Stored data:

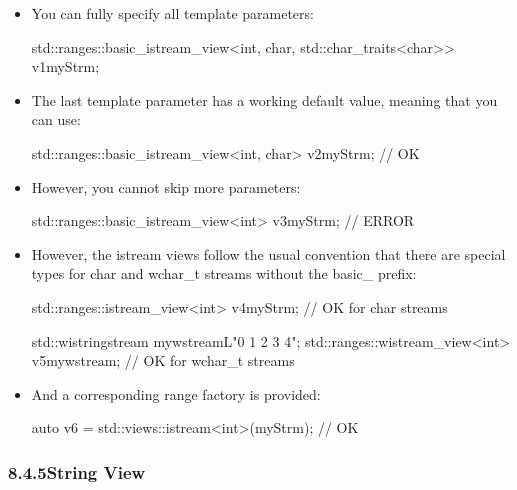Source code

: \begin{itemize}
\item
You can fully specify all template parameters:

\begin{cpp}
std::ranges::basic_istream_view<int, char, std::char_traits<char>> v1{myStrm};
\end{cpp}

\item
The last template parameter has a working default value, meaning that you can use:

\begin{cpp}
std::ranges::basic_istream_view<int, char> v2{myStrm}; // OK
\end{cpp}

\item
However, you cannot skip more parameters:

\begin{cpp}
std::ranges::basic_istream_view<int> v3{myStrm}; // ERROR
\end{cpp}

\item
However, the istream views follow the usual convention that there are special types for char and wchar\_t streams without the basic\_ prefix:

\begin{cpp}
std::ranges::istream_view<int> v4{myStrm}; // OK for char streams

std::wistringstream mywstream{L"0 1 2 3 4"};
std::ranges::wistream_view<int> v5{mywstream}; // OK for wchar_t streams
\end{cpp}

\item
And a corresponding range factory is provided:

\begin{cpp}
auto v6 = std::views::istream<int>(myStrm); // OK
\end{cpp}
\end{itemize}

\subsubsection*{ 8.4.5\hspace{0.2cm}String View}

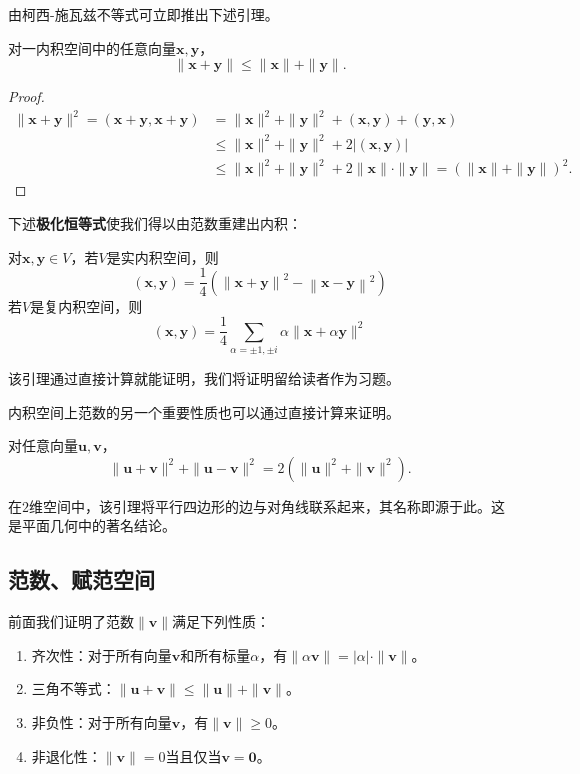 由柯西-施瓦兹不等式可立即推出下述引理。

\begin{lemma}[三角不等式]
    对一内积空间中的任意向量$\mathbf{x},\mathbf{y}$，
    \[\|\mathbf{x}+\mathbf{y}\|\leq\|\mathbf{x}\|+\|\mathbf{y}\|.\]
\end{lemma}
\begin{proof}
    \begin{align*}
        \|\mathbf{x}+\mathbf{y}\|^{2}=(\mathbf{x}+\mathbf{y},\mathbf{x}+\mathbf{y})&=\|\mathbf{x}\|^{2}+\|\mathbf{y}\|^{2}+(\mathbf{x},\mathbf{y})+(\mathbf{y},\mathbf{x})\\&\leq\|\mathbf{x}\|^{2}+\|\mathbf{y}\|^{2}+2|(\mathbf{x},\mathbf{y})|\\&\leq\|\mathbf{x}\|^2+\|\mathbf{y}\|^2+2\|\mathbf{x}\|\cdot\|\mathbf{y}\|=(\|\mathbf{x}\|+\|\mathbf{y}\|)^2.
    \end{align*}
\end{proof}
下述\textbf{极化恒等式}使我们得以由范数重建出内积：
\begin{lemma}[极化恒等式]\label{lem:polarization}
    对$\mathbf{x},\mathbf{y}\in V$，若$V$是实内积空间，则\[(\mathbf{x},\mathbf{y})=\frac{1}{4}\left(\left\|\mathbf{x}+\mathbf{y}\right\|^2-\left\|\mathbf{x}-\mathbf{y}\right\|^2\right)\]
    若$V$是复内积空间，则\[(\mathbf{x},\mathbf{y})=\frac{1}{4}\sum_{\alpha=\pm1,\pm i}\alpha\|\mathbf{x}+\alpha\mathbf{y}\|^2\]
\end{lemma}
该引理通过直接计算就能证明，我们将证明留给读者作为习题。

内积空间上范数的另一个重要性质也可以通过直接计算来证明。

\begin{lemma}[平行四边形恒等式]\label{lem:parallelogram}
    对任意向量$\mathbf{u},\mathbf{v}$，\[\|\mathbf{u}+\mathbf{v}\|^2+\|\mathbf{u}-\mathbf{v}\|^2=2(\|\mathbf{u}\|^2+\|\mathbf{v}\|^2).\]
\end{lemma}

在$2$维空间中，该引理将平行四边形的边与对角线联系起来，其名称即源于此。这是平面几何中的著名结论。

\subsection{范数、赋范空间}\label{subsec:normed_space}

前面我们证明了范数$\|\mathbf{v}\|$满足下列性质：
\begin{enumerate}
    \item 齐次性：对于所有向量$\mathbf{v}$和所有标量$\alpha$，有$\|\alpha\mathbf{v}\|=|\alpha|\cdot\|\mathbf{v}\|$。
    \item 三角不等式：$\|\mathbf{u}+\mathbf{v}\|\leq\|\mathbf{u}\|+\|\mathbf{v}\|$。
    \item 非负性：对于所有向量$\mathbf{v}$，有$\|\mathbf{v}\|\geq0$。
    \item 非退化性：$\|\mathbf{v}\|=0$当且仅当$\mathbf{v}=\mathbf{0}$。
\end{enumerate}

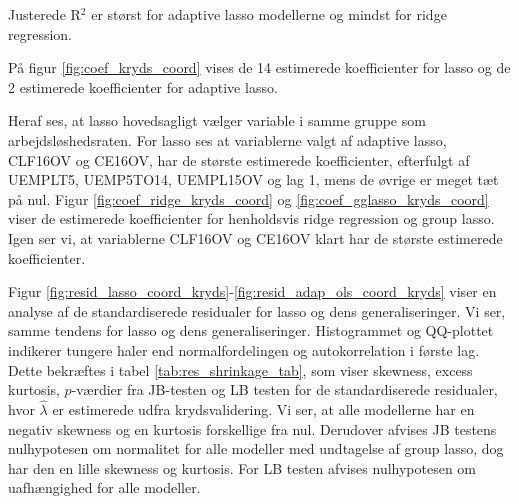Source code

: Justerede R\(^2\) er størst for adaptive lasso modellerne og mindst for ridge regression.
%
%
%

På figur \ref{fig:coef_kryds_coord} vises de 14 estimerede koefficienter for lasso og de 2 estimerede koefficienter for adaptive lasso.

Heraf ses, at lasso hovedsagligt vælger variable i samme gruppe som arbejdsløshedsraten.
For lasso ses at variablerne valgt af adaptive lasso, \textcolor{blue3}{CLF16OV} og \textcolor{blue3}{CE16OV}, har de største estimerede koefficienter, efterfulgt af \textcolor{blue3}{UEMPLT5}, \textcolor{blue3}{UEMP5TO14}, \textcolor{blue3}{UEMPL15OV} og \textcolor{blue3}{lag 1}, mens de øvrige er meget tæt på nul. 
Figur \ref{fig:coef_ridge_kryds_coord} og \ref{fig:coef_gglasso_kryds_coord} viser de estimerede koefficienter for henholdsvis ridge regression og group lasso.
Igen ser vi, at variablerne \textcolor{blue3}{CLF16OV} og \textcolor{blue3}{CE16OV} klart har de største estimerede koefficienter.    
%


Figur \ref{fig:resid_lasso_coord_kryds}-\ref{fig:resid_adap_ols_coord_kryds} viser en analyse af de standardiserede residualer for lasso og dens generaliseringer. 
Vi ser, samme tendens for lasso og dens generaliseringer. Histogrammet og QQ-plottet indikerer tungere haler end normalfordelingen og autokorrelation i første lag.
Dette bekræftes i tabel \ref{tab:res_shrinkage_tab}, som viser skewness, excess kurtosis, $p$-værdier fra JB-testen og LB testen for de standardiserede residualer, hvor $\widehat{\lambda}$ er estimerede udfra krydsvalidering.  
Vi ser, at alle modellerne har en negativ skewness og en kurtosis forskellige fra nul. 
Derudover afvises JB testens nulhypotesen om normalitet for alle modeller med undtagelse af group lasso, dog har den en lille skewness og kurtosis.
For LB testen afvises nulhypotesen om uafhængighed for alle modeller.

# [Aim of the exercise]
Every line above has to be output exactly; the pictures must be dropped.

# [Task answer]
Source code

: \begin{itemize}
\item
You can fully specify all template parameters:

\begin{cpp}
std::ranges::basic_istream_view<int, char, std::char_traits<char>> v1{myStrm};
\end{cpp}

\item
The last template parameter has a working default value, meaning that you can use:

\begin{cpp}
std::ranges::basic_istream_view<int, char> v2{myStrm}; // OK
\end{cpp}

\item
However, you cannot skip more parameters:

\begin{cpp}
std::ranges::basic_istream_view<int> v3{myStrm}; // ERROR
\end{cpp}

\item
However, the istream views follow the usual convention that there are special types for char and wchar\_t streams without the basic\_ prefix:

\begin{cpp}
std::ranges::istream_view<int> v4{myStrm}; // OK for char streams

std::wistringstream mywstream{L"0 1 2 3 4"};
std::ranges::wistream_view<int> v5{mywstream}; // OK for wchar_t streams
\end{cpp}

\item
And a corresponding range factory is provided:

\begin{cpp}
auto v6 = std::views::istream<int>(myStrm); // OK
\end{cpp}
\end{itemize}

\subsubsection*{ 8.4.5\hspace{0.2cm}String View}

 由柯西-施瓦兹不等式可立即推出下述引理。

\begin{lemma}[三角不等式]
    对一内积空间中的任意向量$\mathbf{x},\mathbf{y}$，
    \[\|\mathbf{x}+\mathbf{y}\|\leq\|\mathbf{x}\|+\|\mathbf{y}\|.\]
\end{lemma}
\begin{proof}
    \begin{align*}
        \|\mathbf{x}+\mathbf{y}\|^{2}=(\mathbf{x}+\mathbf{y},\mathbf{x}+\mathbf{y})&=\|\mathbf{x}\|^{2}+\|\mathbf{y}\|^{2}+(\mathbf{x},\mathbf{y})+(\mathbf{y},\mathbf{x})\\&\leq\|\mathbf{x}\|^{2}+\|\mathbf{y}\|^{2}+2|(\mathbf{x},\mathbf{y})|\\&\leq\|\mathbf{x}\|^2+\|\mathbf{y}\|^2+2\|\mathbf{x}\|\cdot\|\mathbf{y}\|=(\|\mathbf{x}\|+\|\mathbf{y}\|)^2.
    \end{align*}
\end{proof}
下述\textbf{极化恒等式}使我们得以由范数重建出内积：
\begin{lemma}[极化恒等式]\label{lem:polarization}
    对$\mathbf{x},\mathbf{y}\in V$，若$V$是实内积空间，则\[(\mathbf{x},\mathbf{y})=\frac{1}{4}\left(\left\|\mathbf{x}+\mathbf{y}\right\|^2-\left\|\mathbf{x}-\mathbf{y}\right\|^2\right)\]
    若$V$是复内积空间，则\[(\mathbf{x},\mathbf{y})=\frac{1}{4}\sum_{\alpha=\pm1,\pm i}\alpha\|\mathbf{x}+\alpha\mathbf{y}\|^2\]
\end{lemma}
该引理通过直接计算就能证明，我们将证明留给读者作为习题。

内积空间上范数的另一个重要性质也可以通过直接计算来证明。

\begin{lemma}[平行四边形恒等式]\label{lem:parallelogram}
    对任意向量$\mathbf{u},\mathbf{v}$，\[\|\mathbf{u}+\mathbf{v}\|^2+\|\mathbf{u}-\mathbf{v}\|^2=2(\|\mathbf{u}\|^2+\|\mathbf{v}\|^2).\]
\end{lemma}

在$2$维空间中，该引理将平行四边形的边与对角线联系起来，其名称即源于此。这是平面几何中的著名结论。

\subsection{范数、赋范空间}\label{subsec:normed_space}

前面我们证明了范数$\|\mathbf{v}\|$满足下列性质：
\begin{enumerate}
    \item 齐次性：对于所有向量$\mathbf{v}$和所有标量$\alpha$，有$\|\alpha\mathbf{v}\|=|\alpha|\cdot\|\mathbf{v}\|$。
    \item 三角不等式：$\|\mathbf{u}+\mathbf{v}\|\leq\|\mathbf{u}\|+\|\mathbf{v}\|$。
    \item 非负性：对于所有向量$\mathbf{v}$，有$\|\mathbf{v}\|\geq0$。
    \item 非退化性：$\|\mathbf{v}\|=0$当且仅当$\mathbf{v}=\mathbf{0}$。
\end{enumerate}

Source code

: Justerede R\(^2\) er størst for adaptive lasso modellerne og mindst for ridge regression.
%
%
%

På figur \ref{fig:coef_kryds_coord} vises de 14 estimerede koefficienter for lasso og de 2 estimerede koefficienter for adaptive lasso.

Heraf ses, at lasso hovedsagligt vælger variable i samme gruppe som arbejdsløshedsraten.
For lasso ses at variablerne valgt af adaptive lasso, \textcolor{blue3}{CLF16OV} og \textcolor{blue3}{CE16OV}, har de største estimerede koefficienter, efterfulgt af \textcolor{blue3}{UEMPLT5}, \textcolor{blue3}{UEMP5TO14}, \textcolor{blue3}{UEMPL15OV} og \textcolor{blue3}{lag 1}, mens de øvrige er meget tæt på nul. 
Figur \ref{fig:coef_ridge_kryds_coord} og \ref{fig:coef_gglasso_kryds_coord} viser de estimerede koefficienter for henholdsvis ridge regression og group lasso.
Igen ser vi, at variablerne \textcolor{blue3}{CLF16OV} og \textcolor{blue3}{CE16OV} klart har de største estimerede koefficienter.    
%


Figur \ref{fig:resid_lasso_coord_kryds}-\ref{fig:resid_adap_ols_coord_kryds} viser en analyse af de standardiserede residualer for lasso og dens generaliseringer. 
Vi ser, samme tendens for lasso og dens generaliseringer. Histogrammet og QQ-plottet indikerer tungere haler end normalfordelingen og autokorrelation i første lag.
Dette bekræftes i tabel \ref{tab:res_shrinkage_tab}, som viser skewness, excess kurtosis, $p$-værdier fra JB-testen og LB testen for de standardiserede residualer, hvor $\widehat{\lambda}$ er estimerede udfra krydsvalidering.  
Vi ser, at alle modellerne har en negativ skewness og en kurtosis forskellige fra nul. 
Derudover afvises JB testens nulhypotesen om normalitet for alle modeller med undtagelse af group lasso, dog har den en lille skewness og kurtosis.
For LB testen afvises nulhypotesen om uafhængighed for alle modeller.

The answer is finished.